Task item: Read through the lines below for the string "post" and copy each one that has it.

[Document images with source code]
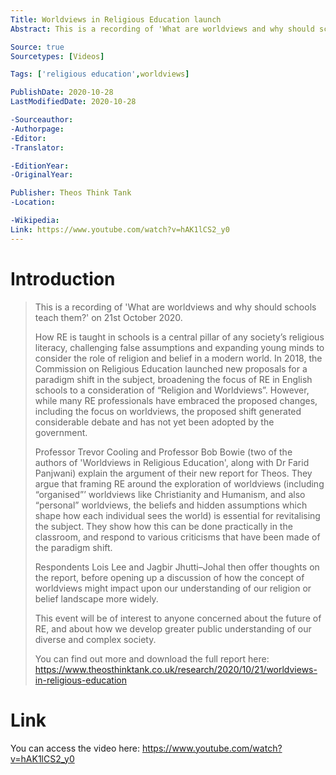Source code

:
```yaml
---
Title: Worldviews in Religious Education launch
Abstract: This is a recording of 'What are worldviews and why should schools teach them?' on 21st October 2020.

Source: true
Sourcetypes: [Videos]

Tags: ['religious education',worldviews]

PublishDate: 2020-10-28
LastModifiedDate: 2020-10-28

-Sourceauthor:
-Authorpage:
-Editor:
-Translator:

-EditionYear:
-OriginalYear:

Publisher: Theos Think Tank
-Location:

-Wikipedia:
Link: https://www.youtube.com/watch?v=hAK1lCS2_y0
---
```

# Introduction

>This is a recording of 'What are worldviews and why should schools teach them?' on 21st October 2020.
>
>How RE is taught in schools is a central pillar of any society’s religious literacy, challenging false assumptions and expanding young minds to consider the role of religion and belief in a modern world. In 2018, the Commission on Religious Education launched new proposals for a paradigm shift in the subject, broadening the focus of RE in English schools to a consideration of “Religion and Worldviews”. However, while many RE professionals have embraced the proposed changes, including the focus on worldviews, the proposed shift generated considerable debate and has not yet been adopted by the government.   
>
>Professor Trevor Cooling and Professor Bob Bowie (two of the authors of 'Worldviews in Religious Education', along with Dr Farid Panjwani) explain the argument of their new report for Theos. They argue that framing RE around the exploration of worldviews (including “organised”’ worldviews like Christianity and Humanism, and also “personal” worldviews, the beliefs and hidden assumptions which shape how each individual sees the world) is essential for revitalising the subject. They show how this can be done practically in the classroom, and respond to various criticisms that have been made of the paradigm shift.   
>
>Respondents Lois Lee and Jagbir Jhutti–Johal then offer thoughts on the report, before opening up a discussion of how the concept of worldviews might impact upon our understanding of our religion or belief landscape more widely. 
>
>This event will be of interest to anyone concerned about the future of RE, and about how we develop greater public understanding of our diverse and complex society.
>
>You can find out more and download the full report here: https://www.theosthinktank.co.uk/research/2020/10/21/worldviews-in-religious-education

# Link
You can access the video here: https://www.youtube.com/watch?v=hAK1lCS2_y0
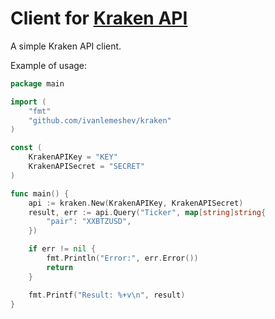 # Client for [Kraken API](https://www.kraken.com/help/api)

A simple Kraken API client.

Example of usage:

```go
package main

import (
    "fmt"
    "github.com/ivanlemeshev/kraken"
)

const (
    KrakenAPIKey = "KEY"
    KrakenAPISecret = "SECRET"
)

func main() {
    api := kraken.New(KrakenAPIKey, KrakenAPISecret)
    result, err := api.Query("Ticker", map[string]string{
        "pair": "XXBTZUSD",
    })

    if err != nil {
        fmt.Println("Error:", err.Error())
        return
    }

    fmt.Printf("Result: %+v\n", result)
}
```
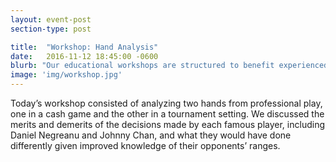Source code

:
 ```yaml
---
layout: event-post
section-type: post

title:  "Workshop: Hand Analysis"
date:   2016-11-12 18:45:00 -0600
blurb: "Our educational workshops are structured to benefit experienced players and novices alike, with ample time to play following the workshop."
image: 'img/workshop.jpg'
---
```

Today’s workshop consisted of analyzing two hands from professional play, one in a cash game and the other in a tournament setting.  We discussed the merits and demerits of the decisions made by each famous player, including Daniel Negreanu and Johnny Chan, and what they would have done differently given improved knowledge of their opponents’ ranges.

Response below:
layout: event-post
section-type: post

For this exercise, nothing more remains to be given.